It is fair to assess the NHS on pre-pandemic statistics. The NHS employs approximately 1.2 million people in England alone. In 2019/20, the Department of Health and Social Care spent £148.9 billion, 10.2% of GDP. Ex direct-pandemic spending, this budget will rise to £173.8 billion in 2022/23. It is a wonderful service staffed with many great people. They rose to the challenge of the pandemic brilliantly. Its very existence defines the UK. We should be proud of it.
So, eulogies over, it is, like any other huge organisation, prone to errors and failure. Within the £148.9 billion there will be waste. Within the 1.2 million staff there will be lazy, self-interested, or incompetent staff. This is a fact of life not unfair criticism, and we should all be free to question the level of service we receive. After all, it is we who pay for it.
And we should be wary of activist medical staff and the organisations who represent them, who, in providing care when we are most vulnerable, avoid scrutiny as to their motives when campaigning. We should also be wary of the NHS being a political football too. This is in many ways inevitable, bearing in mind its importance to voters, but we should question the motives of politicians who laud the NHS without question, or pump money, or who wish to pump money, into it without the necessary accountability.
The catastrophic maternity care failures at the Shrewsbury and Telford NHS Trust are a reminder of not putting the NHS on an unquestioned pedestal. The findings are being well covered in the media but one of the stark findings was patients not being listened to, combined with a culture of bullying internally and mistakes not being investigated. Unforgiveable.
And there have been other scandals too; the Alder Hey organs scandal, the Bristol heart scandal and the Stafford Hospital scandal to name but a few. The latter was particularly worrying in that a Healthcare Commission enquiry found there was no cause for concern in the high levels of mortality at the hospital, only for a subsequent public enquiry to find there were multiple instances of neglect, incompetence and abuse of patients.
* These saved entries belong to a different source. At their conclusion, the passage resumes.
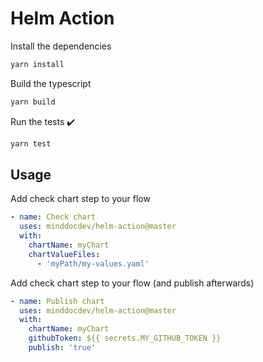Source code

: # Helm Action

Install the dependencies

```bash
yarn install
```

Build the typescript

```bash
yarn build
```

Run the tests :heavy_check_mark:

```bash
yarn test
```

## Usage

Add check chart step to your flow

```yaml
- name: Check chart
  uses: minddocdev/helm-action@master
  with:
    chartName: myChart
    chartValueFiles:
      - 'myPath/my-values.yaml'
```

Add check chart step to your flow (and publish afterwards)

```yaml
- name: Publish chart
  uses: minddocdev/helm-action@master
  with:
    chartName: myChart
    githubToken: ${{ secrets.MY_GITHUB_TOKEN }}
    publish: 'true'
```
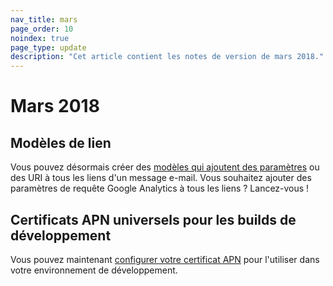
 ```yaml
---
nav_title: mars
page_order: 10
noindex: true
page_type: update
description: "Cet article contient les notes de version de mars 2018."
---
```

# Mars 2018

## Modèles de lien

Vous pouvez désormais créer des [modèles qui ajoutent des paramètres][91] ou des URI à tous les liens d'un message e-mail. Vous souhaitez ajouter des paramètres de requête Google Analytics à tous les liens ? Lancez-vous !

## Certificats APN universels pour les builds de développement

Vous pouvez maintenant [configurer votre certificat APN][90] pour l'utiliser dans votre environnement de développement.

[90]: {{site.baseurl}}/developer_guide/platform_integration_guides/swift/push_notifications/troubleshooting//#step-1-configuring-the-push-certificate-and-provisioning-profile
[91]: {{site.baseurl}}/user_guide/message_building_by_channel/email/link_templates/#link-templates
A failure to question the NHS also prohibits debate about its future. Should all healthcare be free at the point of delivery, are there ways some members of the public could be incentivised to use its services more efficiently? Why do some hospital trusts have a reputation for efficiency, even cutting waiting lists during the pandemic, whilst others do not? Not directly in the remit of the NHS but why do the services from General Practitioners vary so widely? Why is private healthcare being seen as a necessary option by growing numbers of the public? Many would argue that knowing what we know now, you would not start with an NHS as it is currently constructed. There are plenty of other efficient, effective, fair models of public healthcare in Western countries, as well as models that work less well.
You cannot repeat enough how great the NHS is in terms of its overall service delivery. But is it not perfect and we should not be intimidated into always lauding it. Ensuring it is not automatically placed on a pedestal is good for the NHS but, most importantly, vital for the patients who use it.